Galen appears conversant with the philosophical specifications of malignant joy, or Schadenfreude, and employs them appropriately in his text. For example, his description of the passion accords with Aristotle’s similar account in Rhetoric 1379b17–18. Here those who experience Schadenfreude are said to ‘rejoice at misfortunes or simply keep cheerful in the midst of misfortunes’ (καὶ τοῖς ἐπιχαίρουσι ταῖς ἀτυχίαις καὶ ὅλως εὐθυμουμένοις ἐν ταῖς αὐτῶν ἀτυχίαις). Galen’s Schadenfreude especially resembles that of Chrysippus in fragment 401, line 7: ‘Malignancy is joy at the evil of one’s fellowmen’ (Ἐπιχαιρεκακία δὲ ἡδονὴ ἐπὶ τοῖς τῶν πέλας ἀτυχήμασιν) and fragment 402, apud Stobaeus Ecl. II 91, 20 Wachsmuth: ‘Malignancy is joy at another’s evil’ (ἐπιχαιρεκακία δὲ ἡδονὴ ἐπ’ ἀλλοτρίοις κακοῖς).Footnote 71 The latter is used also in Plutarch’s On Curiosity 518C, where malignancy together with its counterpart, envy, are thought to spring from a ‘savage and bestial affliction, a vicious nature’, in line with Alcinous’s understanding of the passion in his Didaskalikos 32.4 as a ‘wild’ one.Footnote 72 Nonetheless, the closest philosophical intertext to Galen’s depiction of malignity is Chrysippus’s account of ἐπιχαιρεκακία, as amplified in Plutarch’s On Stoic Self-Contradictions 1046B-C:
In one place he says that ἐπιχαιρεκακία does not exist; since no good man ever rejoiced at another’s evils … But in his Second Book of Good, having declared envy to be ‘a sorrow at other men’s good on the part of people who desire to disparage their neighbours so that they themselves may excel’, he adds the following: ‘To this is contiguous the rejoicing at other men’s harms, in people who desire to have their neighbours humbled for similar reasons’.

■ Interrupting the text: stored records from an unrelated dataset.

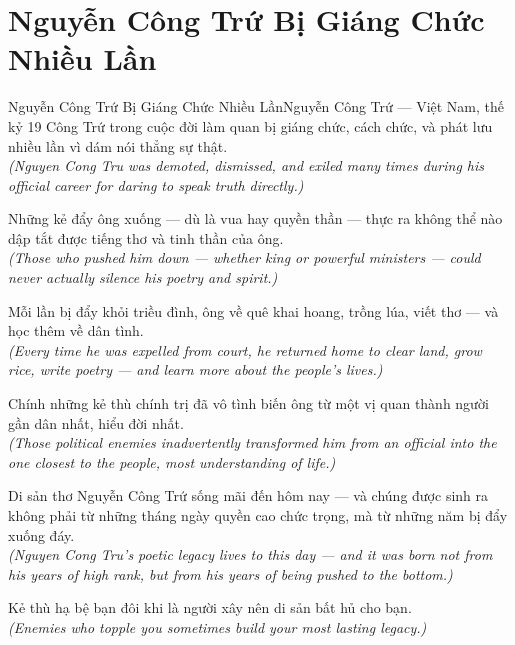 \section{Nguyễn Công Trứ Bị Giáng Chức Nhiều Lần}
\begin{truyen}{Nguyễn Công Trứ Bị Giáng Chức Nhiều Lần}{Nguyễn Công Trứ --- Việt Nam, thế kỷ 19}
 Công Trứ trong cuộc đời làm quan bị giáng chức, cách chức, và phát lưu nhiều lần vì dám nói thẳng sự thật.\\[4pt]
\textit{(Nguyen Cong Tru was demoted, dismissed, and exiled many times during his official career for daring to speak truth directly.)}

Những kẻ đẩy ông xuống --- dù là vua hay quyền thần --- thực ra không thể nào dập tắt được tiếng thơ và tinh thần của ông.\\[4pt]
\textit{(Those who pushed him down --- whether king or powerful ministers --- could never actually silence his poetry and spirit.)}

Mỗi lần bị đẩy khỏi triều đình, ông về quê khai hoang, trồng lúa, viết thơ --- và học thêm về dân tình.\\[4pt]
\textit{(Every time he was expelled from court, he returned home to clear land, grow rice, write poetry --- and learn more about the people's lives.)}

Chính những kẻ thù chính trị đã vô tình biến ông từ một vị quan thành người gần dân nhất, hiểu đời nhất.\\[4pt]
\textit{(Those political enemies inadvertently transformed him from an official into the one closest to the people, most understanding of life.)}

Di sản thơ Nguyễn Công Trứ sống mãi đến hôm nay --- và chúng được sinh ra không phải từ những tháng ngày quyền cao chức trọng, mà từ những năm bị đẩy xuống đáy.\\[4pt]
\textit{(Nguyen Cong Tru's poetic legacy lives to this day --- and it was born not from his years of high rank, but from his years of being pushed to the bottom.)}

\end{truyen}
\begin{baihoc}
  Kẻ thù hạ bệ bạn đôi khi là người xây nên di sản bất hủ cho bạn.\\[4pt]
  \textit{(Enemies who topple you sometimes build your most lasting legacy.)}
\end{baihoc}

In his own account of this passion, Galen makes subtle use of two important elements from Chrysippus’s affective discourse on malignity: a) that this affliction does not affect refined and noble people,Footnote 73 suggesting that his attackers have failed to achieve this status. This is consistent with his tendency to present his opponents as an excluded community, and b) that malignant people’s motive is to bring others down in order to be seen to excel themselves, which coincides with Galen’s discussion of the antagonism among physicians and their power struggle for professional pre-eminence and popular support in securing their elite clients.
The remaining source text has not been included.